::: Dataset records

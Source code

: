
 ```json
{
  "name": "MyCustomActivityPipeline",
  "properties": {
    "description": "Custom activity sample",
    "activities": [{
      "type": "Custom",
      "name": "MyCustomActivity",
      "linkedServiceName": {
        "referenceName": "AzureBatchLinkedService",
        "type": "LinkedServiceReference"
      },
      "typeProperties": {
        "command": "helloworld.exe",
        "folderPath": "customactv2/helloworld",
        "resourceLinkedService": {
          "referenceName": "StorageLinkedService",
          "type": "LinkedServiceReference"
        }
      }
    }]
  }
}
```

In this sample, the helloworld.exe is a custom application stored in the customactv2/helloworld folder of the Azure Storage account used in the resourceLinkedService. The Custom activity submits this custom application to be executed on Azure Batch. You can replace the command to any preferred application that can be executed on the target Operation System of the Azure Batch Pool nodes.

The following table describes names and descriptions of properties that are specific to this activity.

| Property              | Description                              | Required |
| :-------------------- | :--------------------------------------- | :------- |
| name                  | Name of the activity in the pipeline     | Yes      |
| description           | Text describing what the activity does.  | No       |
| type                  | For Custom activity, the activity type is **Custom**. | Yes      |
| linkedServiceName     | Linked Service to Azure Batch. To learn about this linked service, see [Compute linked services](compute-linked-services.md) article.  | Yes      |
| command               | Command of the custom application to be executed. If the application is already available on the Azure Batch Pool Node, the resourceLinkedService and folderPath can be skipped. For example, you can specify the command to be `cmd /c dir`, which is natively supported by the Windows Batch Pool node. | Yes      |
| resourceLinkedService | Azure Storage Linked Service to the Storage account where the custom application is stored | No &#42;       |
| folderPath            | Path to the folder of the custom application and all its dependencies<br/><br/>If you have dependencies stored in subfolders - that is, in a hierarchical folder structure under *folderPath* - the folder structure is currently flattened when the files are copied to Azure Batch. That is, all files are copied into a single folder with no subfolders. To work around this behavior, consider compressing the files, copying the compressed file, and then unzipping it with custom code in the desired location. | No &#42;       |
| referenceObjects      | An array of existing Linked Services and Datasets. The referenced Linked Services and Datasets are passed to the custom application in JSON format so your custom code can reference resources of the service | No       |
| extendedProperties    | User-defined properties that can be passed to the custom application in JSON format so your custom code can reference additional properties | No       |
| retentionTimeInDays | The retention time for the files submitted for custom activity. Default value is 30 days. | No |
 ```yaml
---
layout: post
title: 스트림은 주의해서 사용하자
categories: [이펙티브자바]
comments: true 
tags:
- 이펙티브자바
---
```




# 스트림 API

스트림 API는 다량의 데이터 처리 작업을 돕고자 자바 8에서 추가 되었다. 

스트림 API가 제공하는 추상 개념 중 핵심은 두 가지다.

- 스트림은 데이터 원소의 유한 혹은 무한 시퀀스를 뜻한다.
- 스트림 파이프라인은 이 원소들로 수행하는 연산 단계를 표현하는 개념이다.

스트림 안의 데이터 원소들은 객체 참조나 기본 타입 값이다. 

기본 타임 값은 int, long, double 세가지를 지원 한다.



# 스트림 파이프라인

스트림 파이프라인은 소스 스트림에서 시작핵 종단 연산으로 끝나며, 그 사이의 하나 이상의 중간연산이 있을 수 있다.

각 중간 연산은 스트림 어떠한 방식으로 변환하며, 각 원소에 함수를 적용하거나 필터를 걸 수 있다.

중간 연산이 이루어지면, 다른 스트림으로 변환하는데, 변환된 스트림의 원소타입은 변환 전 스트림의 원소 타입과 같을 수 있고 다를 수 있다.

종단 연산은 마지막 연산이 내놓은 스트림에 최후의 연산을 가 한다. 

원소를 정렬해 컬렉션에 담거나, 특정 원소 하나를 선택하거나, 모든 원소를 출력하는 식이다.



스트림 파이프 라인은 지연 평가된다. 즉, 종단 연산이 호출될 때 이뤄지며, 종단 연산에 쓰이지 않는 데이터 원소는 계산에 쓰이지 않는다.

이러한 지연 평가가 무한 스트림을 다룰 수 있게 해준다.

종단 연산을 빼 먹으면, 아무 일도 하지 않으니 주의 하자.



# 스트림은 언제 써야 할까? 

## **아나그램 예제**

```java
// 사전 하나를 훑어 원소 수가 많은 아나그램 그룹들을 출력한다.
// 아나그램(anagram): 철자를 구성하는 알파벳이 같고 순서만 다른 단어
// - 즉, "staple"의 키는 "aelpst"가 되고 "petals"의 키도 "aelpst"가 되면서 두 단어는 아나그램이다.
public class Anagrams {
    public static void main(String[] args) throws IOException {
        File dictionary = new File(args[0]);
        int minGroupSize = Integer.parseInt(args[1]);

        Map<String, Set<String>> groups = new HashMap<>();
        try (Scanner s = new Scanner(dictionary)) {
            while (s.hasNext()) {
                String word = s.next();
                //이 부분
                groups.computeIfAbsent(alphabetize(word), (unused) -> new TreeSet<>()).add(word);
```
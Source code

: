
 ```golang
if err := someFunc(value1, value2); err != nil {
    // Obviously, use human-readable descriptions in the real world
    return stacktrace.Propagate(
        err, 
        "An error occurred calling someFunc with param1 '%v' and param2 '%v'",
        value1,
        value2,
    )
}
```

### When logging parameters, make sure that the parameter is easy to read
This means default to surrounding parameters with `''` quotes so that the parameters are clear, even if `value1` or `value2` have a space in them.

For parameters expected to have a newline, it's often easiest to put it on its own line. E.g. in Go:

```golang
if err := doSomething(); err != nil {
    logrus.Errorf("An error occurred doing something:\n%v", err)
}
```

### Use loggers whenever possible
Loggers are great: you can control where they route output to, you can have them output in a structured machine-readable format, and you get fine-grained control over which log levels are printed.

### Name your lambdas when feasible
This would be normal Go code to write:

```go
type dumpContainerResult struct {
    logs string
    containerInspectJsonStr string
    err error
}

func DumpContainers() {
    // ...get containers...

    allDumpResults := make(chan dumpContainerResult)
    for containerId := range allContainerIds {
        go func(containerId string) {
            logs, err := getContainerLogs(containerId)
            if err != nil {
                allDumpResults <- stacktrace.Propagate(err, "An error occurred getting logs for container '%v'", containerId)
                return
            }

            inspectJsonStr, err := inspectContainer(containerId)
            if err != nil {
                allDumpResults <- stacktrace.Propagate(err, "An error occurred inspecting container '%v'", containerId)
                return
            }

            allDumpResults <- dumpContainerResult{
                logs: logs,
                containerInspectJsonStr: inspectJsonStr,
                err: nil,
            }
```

::::::

**What you are asked to do:** Would you please copy every line in the data that contains the word "allDumpResults"?

**Result below:**
    allDumpResults := make(chan dumpContainerResult)
                allDumpResults <- stacktrace.Propagate(err, "An error occurred getting logs for container '%v'", containerId)
                allDumpResults <- stacktrace.Propagate(err, "An error occurred inspecting container '%v'", containerId)
            allDumpResults <- dumpContainerResult{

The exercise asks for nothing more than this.